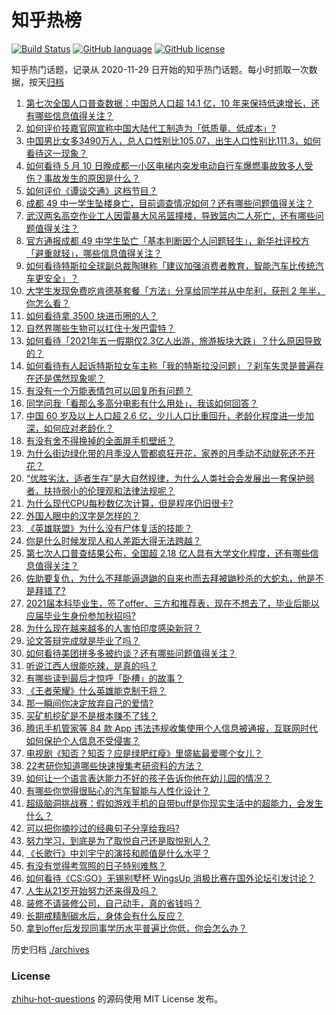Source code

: # 知乎热榜
[![Build Status](https://github.com/ToWeLong/zhihu-hot-questions/workflows/CI/badge.svg)](https://github.com/ToWeLong/zhihu-hot-questions/actions)
[![GitHub language](https://img.shields.io/badge/language-golang-orange.svg)](https://golang.org/)
[![GitHub license](https://img.shields.io/github/license/ToWeLong/zhihu-hot-questions)](https://github.com/ToWeLong/zhihu-hot-questions/blob/main/LICENSE)

知乎热门话题，记录从 2020-11-29 日开始的知乎热门话题。每小时抓取一次数据，按天[归档](./archives)

<!-- BEGIN -->

1. [第七次全国人口普查数据：中国总人口超 14.1 亿，10 年来保持低速增长，还有哪些信息值得关注？](https://www.zhihu.com/question/458811096)
1. [如何评价技嘉官网宣称中国大陆代工制造为「低质量、低成本」?](https://www.zhihu.com/question/458796364)
1. [中国男比女多3490万人，总人口性别比105.07，出生人口性别比111.3，如何看待这一现象？](https://www.zhihu.com/question/458812209)
1. [如何看待 5 月 10 日晚成都一小区电梯内突发电动自行车爆燃事故致多人受伤？事故发生的原因是什么？](https://www.zhihu.com/question/458774852)
1. [如何评价《谭谈交通》这档节目？](https://www.zhihu.com/question/41467514)
1. [成都 49 中一学生坠楼身亡，目前调查情况如何？还有哪些问题值得关注？](https://www.zhihu.com/question/458690995)
1. [武汉两名高空作业工人因雷暴大风吊篮撞楼，导致篮内二人死亡，还有哪些问题值得关注？](https://www.zhihu.com/question/458802058)
1. [官方通报成都 49 中学生坠亡「基本判断因个人问题轻生」，新华社评校方「避重就轻」，哪些信息值得关注？](https://www.zhihu.com/question/458795206)
1. [如何看待特斯拉全球副总裁陶琳称「建议加强消费者教育，智能汽车比传统汽车更安全」？](https://www.zhihu.com/question/458706368)
1. [大学生发现免费吃肯德基套餐「方法」分享给同学并从中牟利，获刑 2 年半，你怎么看？](https://www.zhihu.com/question/458862544)
1. [如何看待拿 3500 块进币圈的人？](https://www.zhihu.com/question/458207096)
1. [自然界哪些生物可以扛住十发巴雷特？](https://www.zhihu.com/question/458544903)
1. [如何看待「2021年五一假期仅2.3亿人出游，旅游板块大跌」？什么原因导致的？](https://www.zhihu.com/question/458156454)
1. [如何看待有人起诉特斯拉女车主称「我的特斯拉没问题」？刹车失灵是普遍存在还是偶然现象呢？](https://www.zhihu.com/question/458816200)
1. [有没有一个万能表情包可以回复所有问题？](https://www.zhihu.com/question/341311495)
1. [同学问我「看那么多高分电影有什么用处」，我该如何回答？](https://www.zhihu.com/question/445536824)
1. [中国 60 岁及以上人口超 2.6 亿，少儿人口比重回升，老龄化程度进一步加深，如何应对老龄化？](https://www.zhihu.com/question/458814159)
1. [有没有舍不得换掉的全面屏手机壁纸？](https://www.zhihu.com/question/420662927)
1. [为什么街边绿化带的月季没人管都疯狂开花，家养的月季动不动就死还不开花？](https://www.zhihu.com/question/458723730)
1. [“优胜劣汰，适者生存”是大自然规律，为什么人类社会会发展出一套保护弱者，扶持弱小的伦理观和法律法规呢？](https://www.zhihu.com/question/458755052)
1. [为什么现代CPU每秒数亿次计算，但是程序仍旧很卡?](https://www.zhihu.com/question/458730114)
1. [外国人眼中的汉字是怎样的？](https://www.zhihu.com/question/35963650)
1. [《英雄联盟》为什么没有尸体复活的技能？](https://www.zhihu.com/question/456810195)
1. [你是什么时候发现人和人差距大得无法跨越？](https://www.zhihu.com/question/28087919)
1. [第七次人口普查结果公布，全国超 2.18 亿人具有大学文化程度，还有哪些信息值得关注？](https://www.zhihu.com/question/458813993)
1. [佐助要复仇，为什么不拜能逼退鼬的自来也而去拜被鼬秒杀的大蛇丸，他是不是拜错了?](https://www.zhihu.com/question/447367718)
1. [2021届本科毕业生，签了offer、三方和推荐表，现在不想去了，毕业后能以应届毕业生身份参加秋招吗?](https://www.zhihu.com/question/457035243)
1. [为什么现在越来越多的人害怕印度感染新冠？](https://www.zhihu.com/question/384288033)
1. [论文答辩完成就是毕业了吗？](https://www.zhihu.com/question/393869090)
1. [如何看待美团拼多多被约谈？还有哪些问题值得关注？](https://www.zhihu.com/question/458736672)
1. [听说江西人很能吃辣，是真的吗？](https://www.zhihu.com/question/406439662)
1. [有哪些读到最后才惊呼「卧槽」的故事？](https://www.zhihu.com/question/447381833)
1. [《王者荣耀》什么英雄能克制干将？](https://www.zhihu.com/question/458540704)
1. [那一瞬间你决定放弃自己的爱情?](https://www.zhihu.com/question/455079498)
1. [买矿机挖矿是不是根本赚不了钱？](https://www.zhihu.com/question/457183375)
1. [腾讯手机管家等 84 款 App 违法违规收集使用个人信息被通报，互联网时代如何保护个人信息不受侵害？](https://www.zhihu.com/question/458663052)
1. [电视剧《知否？知否？应是绿肥红瘦》里盛紘最爱哪个女儿？](https://www.zhihu.com/question/457046905)
1. [22考研你知道哪些快速搜集考研资料的方法？](https://www.zhihu.com/question/458675816)
1. [如何让一个语言表达能力不好的孩子告诉你他在幼儿园的情况？](https://www.zhihu.com/question/404051704)
1. [有哪些你觉得很贴心的汽车智能与人性化设计？](https://www.zhihu.com/question/458380563)
1. [超级脑洞挑战赛：假如游戏手机的自带buff是你现实生活中的超能力，会发生什么？](https://www.zhihu.com/question/458732458)
1. [可以把你摘抄过的经典句子分享给我吗?](https://www.zhihu.com/question/455305675)
1. [努力学习，到底是为了取悦自己还是取悦别人？](https://www.zhihu.com/question/457852852)
1. [《长歌行》中刘宇宁的演技和颜值是什么水平？](https://www.zhihu.com/question/455159690)
1. [有没有觉得考驾照的日子特别难熬？](https://www.zhihu.com/question/305986066)
1. [如何看待《CS:GO》无锡别墅杯 WingsUp 消极比赛在国外论坛引发讨论？](https://www.zhihu.com/question/458183123)
1. [人生从21岁开始努力还来得及吗？](https://www.zhihu.com/question/404893881)
1. [装修不请装修公司，自己动手，真的省钱吗？](https://www.zhihu.com/question/448461605)
1. [长期戒精制碳水后，身体会有什么反应？](https://www.zhihu.com/question/368157736)
1. [拿到offer后发现同事学历水平普遍比你低，你会怎么办？](https://www.zhihu.com/question/453425750)

<!-- END -->

历史归档 [./archives](./archives)


### License
[zhihu-hot-questions](https://github.com/towelong/zhihu-hot-questions) 的源码使用 MIT License 发布。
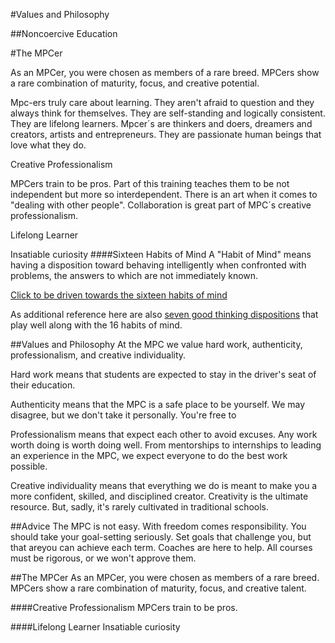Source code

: #Values and Philosophy

##Noncoercive Education

#The MPCer

As an MPCer, you were chosen as members of a rare breed. MPCers show a rare combination of maturity, focus, and creative potential.

Mpc-ers truly care about learning. They aren't afraid to question and they always think for themselves. They are self-standing and logically consistent. They are lifelong learners. Mpcer´s are thinkers and doers, dreamers and creators, artists and entrepreneurs. They are passionate human beings that love what they do. 

Creative Professionalism

MPCers train to be pros. Part of this training teaches them to be not independent but more so interdependent. There is an art when it comes to "dealing with other people". Collaboration is great part of MPC´s creative professionalism. 

Lifelong Learner

Insatiable curiosity
####Sixteen Habits of Mind
A "Habit of Mind" means having a disposition toward behaving intelligently when confronted with problems, the answers to which are not immediately known.

[Click to be driven towards the sixteen habits of mind](http://www.chsvt.org/wdp/Habits_of_Mind.pdf) 

As additional reference here are also [seven good thinking dispositions](https://learnweb.harvard.edu/alps/thinking/docs/Magnificent7.pdf) that play well along with the 16 habits of mind.


##Values and Philosophy
At the MPC we value hard work, authenticity, professionalism, and creative individuality.

Hard work means that students are expected to stay in the driver's seat of their education. 

Authenticity means that the MPC is a safe place to be yourself. We may disagree, but we don't take it personally. You're free to

Professionalism means that expect each other to avoid excuses. Any work worth doing is worth doing well. From mentorships to internships to leading an experience in the MPC, we expect everyone to do the best work possible.

Creative individuality means that everything we do is meant to make you a more confident, skilled, and disciplined creator. Creativity is the ultimate resource. But, sadly, it's rarely cultivated in traditional schools.


##Advice
The MPC is not easy. With freedom comes responsibility. You should take your goal-setting seriously. Set goals that challenge you, but that areyou can achieve each term. Coaches are here to help. All courses must be rigorous, or we won't approve them.


##The MPCer
As an MPCer, you were chosen as members of a rare breed. MPCers show a rare combination of maturity, focus, and creative talent.

####Creative Professionalism
MPCers train to be pros. 

####Lifelong Learner
Insatiable curiosity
=====
Task -
Set down again, word for word, the stretch of records from the line with "1. [你是什么时候发现人和" to the line with "1. [为什么现在越来越多的", both of those lines included.

Written response -
1. [你是什么时候发现人和人差距大得无法跨越？](https://www.zhihu.com/question/28087919)
1. [第七次人口普查结果公布，全国超 2.18 亿人具有大学文化程度，还有哪些信息值得关注？](https://www.zhihu.com/question/458813993)
1. [佐助要复仇，为什么不拜能逼退鼬的自来也而去拜被鼬秒杀的大蛇丸，他是不是拜错了?](https://www.zhihu.com/question/447367718)
1. [2021届本科毕业生，签了offer、三方和推荐表，现在不想去了，毕业后能以应届毕业生身份参加秋招吗?](https://www.zhihu.com/question/457035243)
1. [为什么现在越来越多的人害怕印度感染新冠？](https://www.zhihu.com/question/384288033)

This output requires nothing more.